El Partido Socialista, que encajó un revés histórico, salvó el honor al conservar la alcaldía de París, que controla desde hace trece años y donde Hidalgo confirmó su condición de favorita al imponerse con el 54.5 % de los votos, frente a Nathalie Kosciusko-Morizet, ex ministra de Nicolas Sarkozy.

"Ha sido la victoria de los valores republicanos, de la autenticidad, de la izquierda fiel a sí misma y eficaz en su acción", dijo Hidalgo, que se convertirá en una de las pocas mujeres del mundo que dirige una capital. Hidalgo, que nació hace 54 años en la localidad gaditana de San Fernando, en el sur de España, se impuso con el 54,5% de los votos a su rival de derecha, Nathalie Kosciusko-Morizet, según una estimación de los institutos Ifop y Sas. Junto a Ana Botella, alcaldesa de Madrid, o Carolina Tohá, alcaldesa de Santiago de Chile, Hidalgo se convierte en una de las pocas mujeres del mundo que dirigen las capitales de sus respectivos países.

Hidalgo reemplazará a su mentor, el también socialista Bertrand Delanoe, alcalde de la capital desde 2001, según esas cifras. La alcaldesa electa de París, que dejó con dos años de edad la España franquista para instalarse con sus padres obreros en la ciudad francesa de Lyon, hizo alianza para esta segunda vuelta con los ecologistas, compañeros de gobierno de los socialistas a nivel nacional.

Esa alianza le permitirá dirigir la Ciudad Luz, tras una primera vuelta desfavorable, en la que su rival, cercana al ex presidente Nicolas Sarkozy, fue la más votada. Ex inspectora de trabajo, Hidalgo entabló una estrecha colaboración con Delanoë, que tras ser reelegido en 2008 la convirtió en número dos de la alcaldía y en 2009 la designó como su sucesora. Además, el PS revalidó inesperadamente en Estrasburgo (noreste), y logró conquistar Aviñón (sur), que podía bascular hacia el Frente Nacional.

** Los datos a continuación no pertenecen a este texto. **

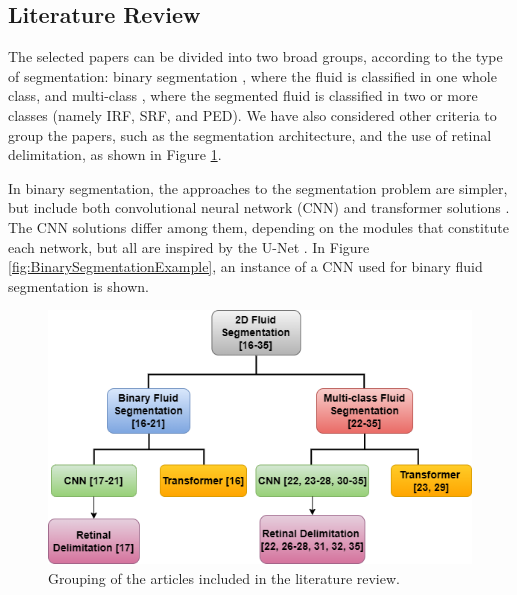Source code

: \subsection{Literature Review}\label{FluidSegmentationLiteratureReview}
The selected papers can be divided into two broad groups, according to the type of segmentation: binary segmentation \parencite{Quek2022, Pawan2021, Liu2021, Guo2020, Wang2021, Wu2023}, where the fluid is classified in one whole class, and multi-class \parencite{Rahil2023, Hassan2021a, Zhang2023, Sappa2021, Xing2022, Tang2022, Padilla2022, Hu2019, Mantel2021, Liu2024, Li2023, Gao2019, Hassan2021b, Lu2019}, where the segmented fluid is classified in two or more classes (namely IRF, SRF, and PED). We have also considered other criteria to group the papers, such as the segmentation architecture, and the use of retinal delimitation, as shown in Figure \ref{fig:ArticlesSelection}.
\par
In binary segmentation, the approaches to the segmentation problem are simpler, but include both convolutional neural network (CNN) \parencite{Pawan2021, Liu2021, Guo2020, Wang2021, Wu2023} and transformer solutions \parencite{Quek2022}. The CNN solutions differ among them, depending on the modules that constitute each network, but all are inspired by the U-Net \parencite{Ronneberger2015}. In Figure \ref{fig:BinarySegmentationExample}, an instance of a CNN used for binary fluid segmentation is shown.
\begin{figure}[!ht]
	\centering
	\includegraphics[width=0.75\linewidth]{figures/ArticlesSelection.png}
	\caption{Grouping of the articles included in the literature review.}
	\label{fig:ArticlesSelection}
\end{figure}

Pero su derrota global fue mayúscula, quizá la más amplia de su historia democrática en las municipales, a falta de resultados definitivos. La izquierda perdió algunos de sus feudos como Limoges (centro) o Belfort (este) y ciudades como Roubaix (norte), Reims (este), Saint-Etienne y Ajaccio (Córcega). Los socialistas tampoco lograron conquistar Marsella, la segunda ciudad de Francia, y el alcalde saliente de derecha Jean-Claude Gaudin ganó un cuarto mandato.

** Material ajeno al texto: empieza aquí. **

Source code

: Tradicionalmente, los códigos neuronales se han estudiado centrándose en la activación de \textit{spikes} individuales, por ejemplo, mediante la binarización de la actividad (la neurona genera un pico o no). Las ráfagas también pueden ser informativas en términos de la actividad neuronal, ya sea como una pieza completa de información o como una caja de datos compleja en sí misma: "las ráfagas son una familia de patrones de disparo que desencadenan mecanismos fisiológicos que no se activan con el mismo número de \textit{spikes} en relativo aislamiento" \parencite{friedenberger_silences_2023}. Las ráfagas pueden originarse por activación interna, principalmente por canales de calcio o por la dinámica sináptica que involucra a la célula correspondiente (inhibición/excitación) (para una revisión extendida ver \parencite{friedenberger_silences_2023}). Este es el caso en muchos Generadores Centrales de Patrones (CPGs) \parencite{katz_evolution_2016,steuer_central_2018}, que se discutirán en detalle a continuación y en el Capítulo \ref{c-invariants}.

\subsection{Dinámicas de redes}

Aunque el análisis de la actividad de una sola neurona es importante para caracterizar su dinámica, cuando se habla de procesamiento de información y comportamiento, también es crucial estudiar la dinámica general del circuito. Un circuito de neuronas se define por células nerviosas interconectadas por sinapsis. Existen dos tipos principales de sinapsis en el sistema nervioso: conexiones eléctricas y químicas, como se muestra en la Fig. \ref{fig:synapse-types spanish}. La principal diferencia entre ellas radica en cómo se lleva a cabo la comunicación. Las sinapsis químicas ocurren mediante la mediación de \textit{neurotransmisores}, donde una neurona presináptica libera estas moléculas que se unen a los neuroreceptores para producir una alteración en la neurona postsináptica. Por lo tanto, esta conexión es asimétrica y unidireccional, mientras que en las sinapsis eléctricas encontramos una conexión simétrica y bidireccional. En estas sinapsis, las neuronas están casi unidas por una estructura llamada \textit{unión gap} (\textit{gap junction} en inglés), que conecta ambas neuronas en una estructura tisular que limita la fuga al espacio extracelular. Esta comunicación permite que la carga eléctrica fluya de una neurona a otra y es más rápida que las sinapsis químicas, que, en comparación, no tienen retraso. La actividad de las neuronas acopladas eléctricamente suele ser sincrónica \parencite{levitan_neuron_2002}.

Una de las localidades que mejor ilustran el golpe encajado por los socialistas es Pau, municipio del sur del país donde que el PS había gobernado durante los últimos 43 años y que tendrá como nuevo alcalde a François Bayrou, presidente del partido centrista MoDem.

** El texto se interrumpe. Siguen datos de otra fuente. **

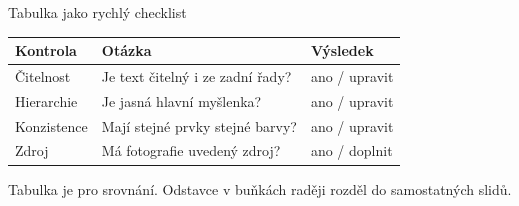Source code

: \begin{frame}{Tabulka jako rychlý checklist}
  \begin{tabularx}{\linewidth}{@{}lXl@{}}
    \toprule
    Kontrola & Otázka & Výsledek \\
    \midrule
    Čitelnost & Je text čitelný i ze zadní řady? & ano / upravit \\
    Hierarchie & Je jasná hlavní myšlenka? & ano / upravit \\
    Konzistence & Mají stejné prvky stejné barvy? & ano / upravit \\
    Zdroj & Má fotografie uvedený zdroj? & ano / doplnit \\
    \bottomrule
  \end{tabularx}
  \vspace{4mm}
  \begin{Important}
    Tabulka je pro srovnání. Odstavce v buňkách raději rozděl do samostatných slidů.
  \end{Important}
\end{frame}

La impopularidad de Hollande, el jefe del Estado menos apreciado desde la fundación de la V República en 1958, el estancamiento de la economía, el avance del paro y el reciente giro neoliberal del presidente, que le acercan a los postulados de Bruselas y alejan de los votantes de izquierda, son algunos de los responsables del resultado electoral. Ségolène Royal, ex ministra, ex candidata presidencial y ex pareja de Hollande declaró en el plató de "France 2" que la votación "es una advertencia muy seria que hay que tomar en cuenta". "Hay que cambiar de ritmo", dijo Royal.

Los dos primeros años del gobierno de Hollande han estado marcados por un contexto económico difícil. Entre las dos vueltas de las municipales se dieron a conocer los datos del desempleo, que en febrero alcanzó un nuevo récord, con 3.34 millones de parados. El crecimiento económico tarda en llegar y, según las últimas previsiones del banco central, el Producto Interior Bruto (PIB) sólo aumentará un 0.2% en 2014. El presidente ha anunciado además un ambicioso programa para reducir en 50 mil millones de euros el gasto público hasta 2017, un objetivo que podría acrecentar su impopularidad.